KÜRT HALKIYLA KURACAĞI İTTİFAK İRAN’I BÖLGEDE ETKİLİ HALE GETİRECEKTİR
Astana görüşmeleriyle, Rojava'daki bu saldırılarla kesinlikle Kürt halkının siyasi statü elde etmemesi hedefleniyor. Astana'da bunun kararını aldılar. Mevcut Suriye’deki durumdan faydalanarak yönetim haline gelmiş güçlerin kabul edilmemesi kararını aldılar. O temelde de saldırıları yoğunlaştırdılar. Türkiye'yi daha fazla aslında bu saldırılara teşvik etmek için onay veriyorlar.
Burada Rusya ve İran'ın etkisinin olduğunu görmek lazım. Humus'taki saldırıda Rusya ve İran’ın etkisi kesinlikle vardır. İran biraz daha temkinlidir, ki bence temkinli olması da gerekir. Bu vesile ile şunu söyleyebilirim. Kürt-Fars ittifakından Farslar kazanır. Türkiye'nin Farslarla herhangi bir ittifak olamaz. Hem ideolojik hem de tarihsel karşıtlıklar buna izin vermez. Geçmişte Erdoğan, Esad'a kardeşim diyordu, birlikte yürüyordu. Rüzgar değişti, Esat “katil” oldu. Zulümle abad olunmaz, diyerek Esad’a karşı çıktı. İran’ı benzer bir şey bekliyor. İran da bunu biliyor.

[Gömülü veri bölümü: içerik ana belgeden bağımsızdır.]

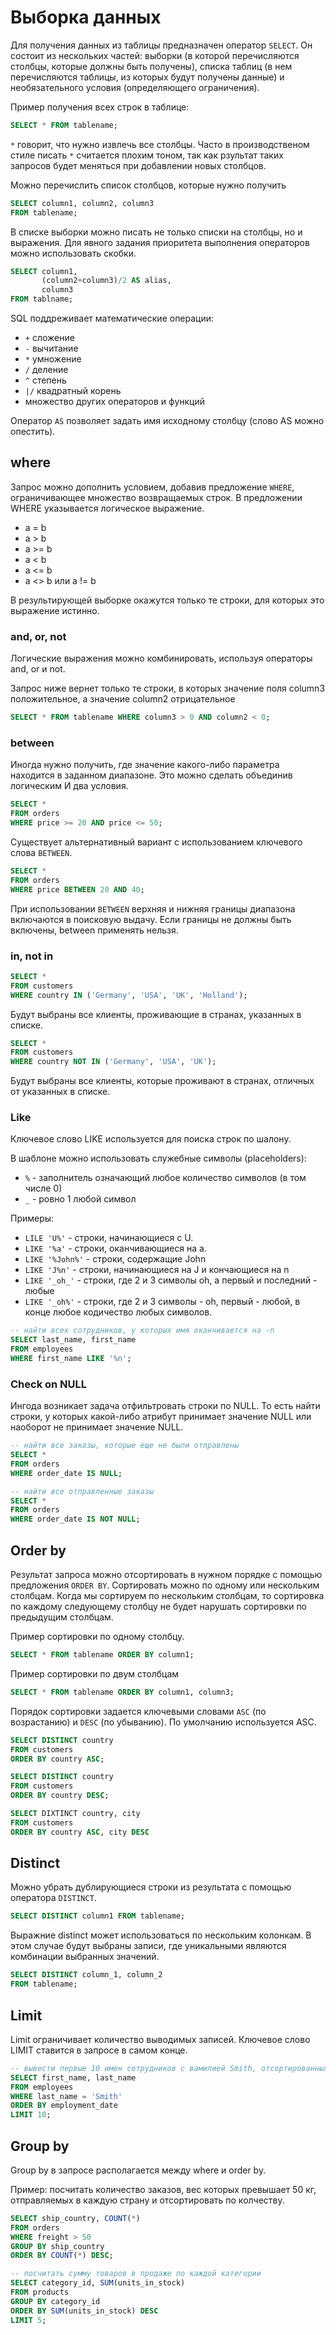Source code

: # Выборка данных

Для получения данных из таблицы предназначен оператор `SELECT`. Он состоит из нескольких частей: выборки (в которой перечисляются столбцы, которые должны быть получены), списка таблиц (в нем перечисляются таблицы, из которых будут получены данные) и необязательного условия (определяющего ограничения).

Пример получения всех строк в таблице:

```sql
SELECT * FROM tablename;
```

`*` говорит, что нужно извлечь все столбцы. Часто в производственом стиле писать `*` считается плохим тоном, так как рзультат таких запросов будет меняться при добавлении новых столбцов.

Можно перечислить список столбцов, которые нужно получить

```sql
SELECT column1, column2, column3
FROM tablename;
```

В списке выборки можно писать не только списки на столбцы, но и выражения. Для явного задания приоритета выполнения операторов можно использовать скобки.

```sql
SELECT column1,
       (column2+column3)/2 AS alias,
       column3
FROM tablname;
```

SQL поддреживает математические операции:

* `+` сложение
* `-` вычитание
* `*` умножение
* `/` деление
* `^` степень
* `|/` квадратный корень
* множество других операторов и функций

Оператор `AS` позволяет задать имя исходному столбцу (слово AS можно опестить).

## where

Запрос можно дополнить условием, добавив предложение `WHERE`, ограничивающее множество возвращаемых строк. В предложении WHERE указывается логическое выражение.

* a = b
* a > b
* a >= b
* a < b
* a <= b
* a <> b или a != b

В результирующей выборке окажутся только те строки, для которых это выражение истинно.

### and, or, not

Логические выражения можно комбинировать, используя операторы and, or и not.

Запрос ниже вернет только те строки, в которых значение поля column3 положительное, а значение column2 отрицательное

```sql
SELECT * FROM tablename WHERE column3 > 0 AND column2 < 0;
```

### between

Иногда нужно получить, где значение какого-либо параметра находится в заданном диапазоне. Это можно сделать объединив логическим И два условия.

```sql
SELECT *
FROM orders
WHERE price >= 20 AND price <= 50;
```

Существует альтернативный вариант с использованием ключевого слова `BETWEEN`.

```sql
SELECT *
FROM orders
WHERE price BETWEEN 20 AND 40;
```

При использовании `BETWEEN` верхняя и нижняя границы диапазона включаются в поисковую выдачу. Если границы не должны быть включены, between применять нельзя.

### in, not in

```sql
SELECT *
FROM customers
WHERE country IN ('Germany', 'USA', 'UK', 'Holland');
```

Будут выбраны все клиенты, проживающие в странах, указанных в списке.

```sql
SELECT *
FROM customers
WHERE country NOT IN ('Germany', 'USA', 'UK');
```

Будут выбраны все клиенты, которые проживают в странах, отличных от указанных в списке.

### Like

Ключевое слово LIKE используется для поиска строк по шалону.

В шаблоне можно использовать служебные символы (placeholders):

* `%` - заполнитель означающий любое количество символов (в том числе 0)
* `_` - ровно 1 любой символ

Примеры:

* `LILE 'U%'` - строки, начинающиеся с U.
* `LIKE '%a'` - строки, оканчивающиеся на а.
* `LIKE '%John%'` - строки, содержащие John
* `LIKE 'J%n'` - строки, начинающиеся на J и кончающиеся на n
* `LIKE '_oh_'` - строки, где 2 и 3 символы oh, а первый и последний - любые
* `LIKE '_oh%'` - строки, где 2 и 3 символы - oh, первый - любой, в конце любое кодичество любых символов.

```sql
-- найти всех сотрудников, у которых имя оканчивается на -n
SELECT last_name, first_name
FROM employees
WHERE first_name LIKE '%n';
```

### Check on NULL

Ингода возникает задача отфильтровать строки по NULL. То есть найти строки, у которых какой-либо атрибут принимает значение NULL или наоборот не принимает значение NULL.

```sql
-- найти все заказы, которые еще не были отправлены
SELECT *
FROM orders
WHERE order_date IS NULL;

-- найти все отправленные заказы
SELECT *
FROM orders
WHERE order_date IS NOT NULL;
```

## Order by

Результат запроса можно отсортировать в нужном порядке с помощью предложения `ORDER BY`. Сортировать можно по одному или нескольким столбцам. Когда мы сортируем по нескольким столбцам, то сортировка по каждому следующему столбцу не будет нарушать сортировки по предыдущим столбцам.

Пример сортировки по одному столбцу.

```sql
SELECT * FROM tablename ORDER BY column1;
```

Пример сортировки по двум столбцам

```sql
SELECT * FROM tablename ORDER BY column1, column3;
```

Порядок сортировки задается ключевыми словами `ASC` (по возрастанию) и `DESC` (по убыванию). По умолчанию используется ASC.

```sql
SELECT DISTINCT country
FROM customers
ORDER BY country ASC;

SELECT DISTINCT country
FROM customers
ORDER BY country DESC;

SELECT DIXTINCT country, city
FROM customers
ORDER BY country ASC, city DESC
```

## Distinct

Можно убрать дублирующиеся строки из результата с помощью оператора `DISTINCT`.

```sql
SELECT DISTINCT column1 FROM tablename;
```

Выражние distinct может использоваться по нескольким колонкам. В этом случае будут выбраны записи, где уникальными являются комбинации выбранных значений.

```sql
SELECT DISTINCT column_1, column_2
FROM tablename;
```

## Limit

Limit ограничивает количество выводимых записей. Ключевое слово LIMIT ставится в запросе в самом конце.

```sql
-- вывести первые 10 имен сотрудников с вамилией Smith, отсортированных по дате их приема на работу.
SELECT first_name, last_name
FROM employees
WHERE last_name = 'Smith'
ORDER BY employment_date
LIMIT 10;
```

## Group by

Group by в запросе располагается между where и order by.

Пример: посчитать количество заказов, вес которых превышает 50 кг, отправляемых в каждую страну и отсортировать по колчеству.
```sql
SELECT ship_country, COUNT(*)
FROM orders
WHERE freight > 50
GROUP BY ship_country
ORDER BY COUNT(*) DESC;

-- посчитать сумму товаров в продаже по каждой категории
SELECT category_id, SUM(units_in_stock)
FROM products
GROUP BY category_id
ORDER BY SUM(units_in_stock) DESC
LIMIT 5;
```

İran siyaseti gerçekten çok köklü, deneyimlidir. En uzun süreli, yönetim geleneğine sahip devlet İran devletidir. O anlamıyla Türkleri de çok yakından tanıyorlar aslında. Orta Asya'dan ilk Oğuz grupları geldiğinde İran'la karşılaşıyorlar. Aslında Türkler devletleşmeyi biraz da İran'dan öğreniyor. İran içlerinde öğreniyorlar. Tarihsel olarak biliyorlar. Şimdi gelinen aşamada Erdoğan liderliğindeki Türkiye her ne kadar NATO'ya tam angaje olmamış gibi görünse de NATO'nun üyesidir. İran, NATO bünyesinde İsrail etkisiyle baskı altındadır. İsrail bunu kolluyor. Özellikle de Azerbaycan üzerinden İran'ı kuşatan bir şey vardır. Tüm bunları dediğim gibi İran'ın bildiğini düşünüyorum ama hatırlatma babında söylüyorum. Gerçekten İran'ı da demokratikleştirecek, önümüzdeki dönemde bölgede daha etkili hale getirecek olan; Kürt halkıyla kuracağı ittifak olacaktır. Bunun için gerekli olan nedir? Başta içte demokratikleşmeyi gerçekleştirmek. İşte biliyorsunuz; “Jin jiyan azadî” serhildanlarının açığa çıkardığı bir durum var. Halkına, özellikle kadınlara kulak vermek, iç birliğini sağlamak, bu temelde de bölgedeki tarihsel rolünü hem emperyalist saldırılara karşı hem Türkiye'nin yayılmacı-Turancı politikalarına karşı sergileyebileceğini belirtebilirim.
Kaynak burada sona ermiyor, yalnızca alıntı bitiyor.